#### [Task goal]
Every line of the records below that holds the word "this" should be copied out.

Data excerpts
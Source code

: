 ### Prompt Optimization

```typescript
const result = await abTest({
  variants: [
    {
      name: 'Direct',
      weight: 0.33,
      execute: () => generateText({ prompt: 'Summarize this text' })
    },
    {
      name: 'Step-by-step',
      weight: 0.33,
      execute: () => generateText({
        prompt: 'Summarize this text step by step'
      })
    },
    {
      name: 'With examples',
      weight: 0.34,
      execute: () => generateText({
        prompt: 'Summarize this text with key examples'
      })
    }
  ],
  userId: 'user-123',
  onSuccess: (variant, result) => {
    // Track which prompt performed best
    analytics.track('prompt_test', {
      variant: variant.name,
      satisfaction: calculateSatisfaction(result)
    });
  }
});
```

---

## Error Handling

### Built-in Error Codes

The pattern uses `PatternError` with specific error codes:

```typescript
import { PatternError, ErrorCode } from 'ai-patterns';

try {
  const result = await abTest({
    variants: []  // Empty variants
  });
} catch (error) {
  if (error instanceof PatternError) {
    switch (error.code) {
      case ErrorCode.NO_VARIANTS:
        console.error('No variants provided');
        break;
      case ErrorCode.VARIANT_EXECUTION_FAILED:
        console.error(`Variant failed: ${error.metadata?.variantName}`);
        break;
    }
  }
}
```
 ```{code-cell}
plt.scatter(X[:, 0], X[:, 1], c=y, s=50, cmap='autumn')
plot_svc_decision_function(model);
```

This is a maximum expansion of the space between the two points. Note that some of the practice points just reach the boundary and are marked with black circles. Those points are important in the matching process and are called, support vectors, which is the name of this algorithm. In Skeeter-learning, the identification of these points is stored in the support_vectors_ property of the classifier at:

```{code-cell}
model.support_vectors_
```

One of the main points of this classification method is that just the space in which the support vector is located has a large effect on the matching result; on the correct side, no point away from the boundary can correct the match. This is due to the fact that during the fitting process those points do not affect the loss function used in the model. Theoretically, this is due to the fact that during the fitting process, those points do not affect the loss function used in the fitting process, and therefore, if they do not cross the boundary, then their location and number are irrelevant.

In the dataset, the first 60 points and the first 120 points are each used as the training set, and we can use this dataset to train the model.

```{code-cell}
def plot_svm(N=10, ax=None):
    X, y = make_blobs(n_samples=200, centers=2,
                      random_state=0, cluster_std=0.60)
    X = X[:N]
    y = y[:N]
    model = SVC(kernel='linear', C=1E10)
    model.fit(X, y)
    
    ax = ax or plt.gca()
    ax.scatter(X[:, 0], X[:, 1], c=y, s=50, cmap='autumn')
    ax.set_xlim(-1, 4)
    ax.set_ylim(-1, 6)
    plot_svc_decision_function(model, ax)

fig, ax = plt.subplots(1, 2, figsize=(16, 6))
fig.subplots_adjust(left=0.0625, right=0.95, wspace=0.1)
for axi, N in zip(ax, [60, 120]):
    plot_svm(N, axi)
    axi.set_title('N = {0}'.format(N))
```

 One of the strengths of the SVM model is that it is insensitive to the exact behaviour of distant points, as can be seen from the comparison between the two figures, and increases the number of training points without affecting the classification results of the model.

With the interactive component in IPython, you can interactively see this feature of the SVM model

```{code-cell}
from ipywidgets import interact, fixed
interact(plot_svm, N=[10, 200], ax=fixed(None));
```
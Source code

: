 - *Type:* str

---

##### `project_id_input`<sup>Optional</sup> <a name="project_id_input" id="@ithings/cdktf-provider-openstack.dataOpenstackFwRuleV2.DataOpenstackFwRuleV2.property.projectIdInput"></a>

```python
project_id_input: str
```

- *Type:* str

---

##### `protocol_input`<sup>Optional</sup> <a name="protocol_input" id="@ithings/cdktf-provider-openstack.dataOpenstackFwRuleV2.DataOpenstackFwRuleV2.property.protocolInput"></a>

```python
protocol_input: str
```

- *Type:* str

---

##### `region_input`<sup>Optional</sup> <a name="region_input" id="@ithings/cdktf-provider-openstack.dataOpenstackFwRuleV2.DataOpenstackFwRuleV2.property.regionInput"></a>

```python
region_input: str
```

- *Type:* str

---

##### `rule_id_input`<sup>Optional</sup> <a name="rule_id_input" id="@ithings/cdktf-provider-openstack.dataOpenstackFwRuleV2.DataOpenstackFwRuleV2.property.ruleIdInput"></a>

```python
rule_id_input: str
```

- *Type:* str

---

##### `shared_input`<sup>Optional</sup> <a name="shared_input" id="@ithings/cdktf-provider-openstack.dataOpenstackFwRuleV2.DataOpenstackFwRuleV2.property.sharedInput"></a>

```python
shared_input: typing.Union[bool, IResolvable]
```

#### [Written answer]
      execute: () => generateText({ prompt: 'Summarize this text' })
        prompt: 'Summarize this text step by step'
        prompt: 'Summarize this text with key examples'
This is a maximum expansion of the space between the two points. Note that some of the practice points just reach the boundary and are marked with black circles. Those points are important in the matching process and are called, support vectors, which is the name of this algorithm. In Skeeter-learning, the identification of these points is stored in the support_vectors_ property of the classifier at:
One of the main points of this classification method is that just the space in which the support vector is located has a large effect on the matching result; on the correct side, no point away from the boundary can correct the match. This is due to the fact that during the fitting process those points do not affect the loss function used in the model. Theoretically, this is due to the fact that during the fitting process, those points do not affect the loss function used in the fitting process, and therefore, if they do not cross the boundary, then their location and number are irrelevant.
In the dataset, the first 60 points and the first 120 points are each used as the training set, and we can use this dataset to train the model.
With the interactive component in IPython, you can interactively see this feature of the SVM model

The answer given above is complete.